- **REQUIREMENT**:
Copy each line below that has "align".

Source texts of formatted documents
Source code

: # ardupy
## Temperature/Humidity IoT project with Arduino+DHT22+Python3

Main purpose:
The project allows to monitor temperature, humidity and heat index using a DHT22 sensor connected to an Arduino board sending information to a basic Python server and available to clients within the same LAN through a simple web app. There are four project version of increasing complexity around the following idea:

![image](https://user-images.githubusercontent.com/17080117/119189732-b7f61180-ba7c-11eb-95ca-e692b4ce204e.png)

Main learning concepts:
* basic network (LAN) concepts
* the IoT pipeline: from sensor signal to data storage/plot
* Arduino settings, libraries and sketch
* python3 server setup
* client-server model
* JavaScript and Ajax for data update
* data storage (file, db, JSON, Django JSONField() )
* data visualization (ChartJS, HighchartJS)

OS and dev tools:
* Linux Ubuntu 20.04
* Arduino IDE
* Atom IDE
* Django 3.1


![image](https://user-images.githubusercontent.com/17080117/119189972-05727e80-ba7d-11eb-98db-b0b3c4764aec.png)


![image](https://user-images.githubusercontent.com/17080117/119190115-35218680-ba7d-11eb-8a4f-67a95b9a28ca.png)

* * *

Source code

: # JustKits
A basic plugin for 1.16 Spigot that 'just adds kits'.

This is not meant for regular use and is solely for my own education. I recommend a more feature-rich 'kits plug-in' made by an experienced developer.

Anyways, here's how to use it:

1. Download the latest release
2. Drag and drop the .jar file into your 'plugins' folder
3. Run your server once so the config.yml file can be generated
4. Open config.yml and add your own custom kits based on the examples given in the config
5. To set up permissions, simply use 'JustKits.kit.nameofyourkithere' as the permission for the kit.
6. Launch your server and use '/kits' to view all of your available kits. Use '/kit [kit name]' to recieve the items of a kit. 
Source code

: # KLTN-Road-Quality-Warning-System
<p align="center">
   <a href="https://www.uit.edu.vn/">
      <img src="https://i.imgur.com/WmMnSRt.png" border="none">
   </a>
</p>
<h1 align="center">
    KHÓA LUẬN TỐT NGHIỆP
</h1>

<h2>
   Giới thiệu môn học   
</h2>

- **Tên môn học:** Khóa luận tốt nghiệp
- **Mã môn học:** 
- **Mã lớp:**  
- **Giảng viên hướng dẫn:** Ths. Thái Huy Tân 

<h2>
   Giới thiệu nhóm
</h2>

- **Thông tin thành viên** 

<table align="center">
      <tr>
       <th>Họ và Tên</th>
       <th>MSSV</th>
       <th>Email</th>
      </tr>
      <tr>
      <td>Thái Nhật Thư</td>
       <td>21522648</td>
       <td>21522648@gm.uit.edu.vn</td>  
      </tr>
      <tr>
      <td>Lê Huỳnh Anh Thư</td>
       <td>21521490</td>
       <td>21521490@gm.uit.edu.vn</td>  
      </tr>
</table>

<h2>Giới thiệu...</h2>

- **RESULT BELOW**:
<p align="center">
<h1 align="center">
<table align="center">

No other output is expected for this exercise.